WORK REQUEST
Go through the material and copy each line that includes "even".

TASK INPUTS

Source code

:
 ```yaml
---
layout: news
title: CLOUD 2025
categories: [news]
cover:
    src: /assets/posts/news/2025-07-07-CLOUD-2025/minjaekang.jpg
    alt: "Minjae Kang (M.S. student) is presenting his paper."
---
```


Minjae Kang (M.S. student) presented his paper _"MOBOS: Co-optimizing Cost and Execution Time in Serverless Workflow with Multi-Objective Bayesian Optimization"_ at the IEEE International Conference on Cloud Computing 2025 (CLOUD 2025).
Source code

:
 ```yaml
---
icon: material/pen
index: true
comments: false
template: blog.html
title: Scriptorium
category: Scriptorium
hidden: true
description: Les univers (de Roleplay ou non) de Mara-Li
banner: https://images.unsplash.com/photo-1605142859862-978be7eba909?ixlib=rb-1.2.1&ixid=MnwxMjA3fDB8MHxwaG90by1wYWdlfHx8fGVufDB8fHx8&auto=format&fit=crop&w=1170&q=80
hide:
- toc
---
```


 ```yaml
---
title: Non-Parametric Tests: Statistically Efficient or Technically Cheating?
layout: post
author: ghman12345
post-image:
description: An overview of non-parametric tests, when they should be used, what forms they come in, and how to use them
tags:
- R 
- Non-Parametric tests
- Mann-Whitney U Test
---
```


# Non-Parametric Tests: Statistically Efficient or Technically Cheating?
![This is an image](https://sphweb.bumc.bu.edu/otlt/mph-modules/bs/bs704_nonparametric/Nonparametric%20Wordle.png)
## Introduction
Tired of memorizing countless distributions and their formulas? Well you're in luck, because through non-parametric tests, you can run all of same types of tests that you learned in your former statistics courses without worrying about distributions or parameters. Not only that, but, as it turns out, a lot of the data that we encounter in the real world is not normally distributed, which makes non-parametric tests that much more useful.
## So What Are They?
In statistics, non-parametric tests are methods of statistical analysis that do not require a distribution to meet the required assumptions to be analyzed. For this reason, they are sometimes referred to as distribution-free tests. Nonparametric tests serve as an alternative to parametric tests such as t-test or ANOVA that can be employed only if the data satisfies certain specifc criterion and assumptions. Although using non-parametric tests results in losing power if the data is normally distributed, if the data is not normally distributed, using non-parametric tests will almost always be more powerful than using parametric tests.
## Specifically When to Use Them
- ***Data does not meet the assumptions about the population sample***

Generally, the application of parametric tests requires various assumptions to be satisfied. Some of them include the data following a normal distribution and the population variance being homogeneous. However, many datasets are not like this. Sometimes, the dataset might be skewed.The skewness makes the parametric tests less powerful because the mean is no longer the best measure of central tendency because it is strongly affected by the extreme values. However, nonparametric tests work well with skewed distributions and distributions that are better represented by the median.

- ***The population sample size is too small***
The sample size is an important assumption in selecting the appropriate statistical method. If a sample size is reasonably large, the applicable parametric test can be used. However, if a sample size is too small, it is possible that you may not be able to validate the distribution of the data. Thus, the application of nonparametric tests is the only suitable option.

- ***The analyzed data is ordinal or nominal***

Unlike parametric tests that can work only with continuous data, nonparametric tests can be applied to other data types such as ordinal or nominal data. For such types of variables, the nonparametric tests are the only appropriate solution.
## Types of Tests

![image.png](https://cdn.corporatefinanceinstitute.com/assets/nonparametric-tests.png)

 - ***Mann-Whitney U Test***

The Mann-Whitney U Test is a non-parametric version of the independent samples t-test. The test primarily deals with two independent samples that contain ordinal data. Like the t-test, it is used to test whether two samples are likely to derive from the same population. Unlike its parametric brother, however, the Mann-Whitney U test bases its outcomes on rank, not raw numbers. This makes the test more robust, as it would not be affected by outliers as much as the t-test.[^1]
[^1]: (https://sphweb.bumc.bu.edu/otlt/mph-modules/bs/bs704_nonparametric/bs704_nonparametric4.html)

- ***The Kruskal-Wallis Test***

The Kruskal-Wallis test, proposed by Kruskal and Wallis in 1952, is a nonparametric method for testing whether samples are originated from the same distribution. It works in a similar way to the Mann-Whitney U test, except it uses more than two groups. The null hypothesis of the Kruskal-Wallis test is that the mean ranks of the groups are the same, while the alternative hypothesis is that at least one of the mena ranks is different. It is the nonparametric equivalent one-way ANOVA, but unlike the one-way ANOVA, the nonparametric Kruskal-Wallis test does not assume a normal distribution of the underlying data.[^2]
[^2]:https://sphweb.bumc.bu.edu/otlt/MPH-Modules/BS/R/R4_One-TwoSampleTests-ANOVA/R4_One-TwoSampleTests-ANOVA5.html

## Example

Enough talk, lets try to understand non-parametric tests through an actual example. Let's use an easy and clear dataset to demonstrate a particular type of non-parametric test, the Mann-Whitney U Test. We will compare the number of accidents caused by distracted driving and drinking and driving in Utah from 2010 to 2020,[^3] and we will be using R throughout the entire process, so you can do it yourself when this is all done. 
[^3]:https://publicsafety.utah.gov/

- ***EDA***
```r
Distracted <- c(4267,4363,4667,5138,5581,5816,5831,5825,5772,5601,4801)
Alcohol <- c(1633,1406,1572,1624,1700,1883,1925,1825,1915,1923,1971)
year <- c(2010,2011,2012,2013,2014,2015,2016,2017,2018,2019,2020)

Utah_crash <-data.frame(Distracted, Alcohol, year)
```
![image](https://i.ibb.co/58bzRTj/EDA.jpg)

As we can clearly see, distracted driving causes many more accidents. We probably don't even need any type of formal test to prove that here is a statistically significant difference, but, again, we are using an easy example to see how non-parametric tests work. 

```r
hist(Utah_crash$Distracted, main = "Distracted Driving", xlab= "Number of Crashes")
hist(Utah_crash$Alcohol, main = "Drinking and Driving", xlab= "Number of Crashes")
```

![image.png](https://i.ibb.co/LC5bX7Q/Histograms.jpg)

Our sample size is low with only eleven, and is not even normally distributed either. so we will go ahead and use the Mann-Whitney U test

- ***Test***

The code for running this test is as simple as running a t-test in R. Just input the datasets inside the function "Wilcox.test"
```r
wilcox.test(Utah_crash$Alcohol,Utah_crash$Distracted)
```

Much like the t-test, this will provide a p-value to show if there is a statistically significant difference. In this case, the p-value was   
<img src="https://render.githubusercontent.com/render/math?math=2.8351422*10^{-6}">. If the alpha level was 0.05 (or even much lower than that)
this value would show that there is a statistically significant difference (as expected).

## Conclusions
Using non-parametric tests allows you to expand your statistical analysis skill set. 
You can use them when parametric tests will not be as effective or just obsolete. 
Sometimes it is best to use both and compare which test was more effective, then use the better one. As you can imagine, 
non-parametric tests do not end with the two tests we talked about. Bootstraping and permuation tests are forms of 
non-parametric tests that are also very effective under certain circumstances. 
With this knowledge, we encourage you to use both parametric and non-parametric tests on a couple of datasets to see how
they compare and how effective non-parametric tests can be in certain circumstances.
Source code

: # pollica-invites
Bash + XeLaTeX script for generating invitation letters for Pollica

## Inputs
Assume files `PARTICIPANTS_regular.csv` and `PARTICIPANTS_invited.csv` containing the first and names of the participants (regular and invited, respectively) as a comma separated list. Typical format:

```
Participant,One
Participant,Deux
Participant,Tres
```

ANSWER AREA
As we can clearly see, distracted driving causes many more accidents. We probably don't even need any type of formal test to prove that here is a statistically significant difference, but, again, we are using an easy example to see how non-parametric tests work. 
Our sample size is low with only eleven, and is not even normally distributed either. so we will go ahead and use the Mann-Whitney U test
<img src="https://render.githubusercontent.com/render/math?math=2.8351422*10^{-6}">. If the alpha level was 0.05 (or even much lower than that)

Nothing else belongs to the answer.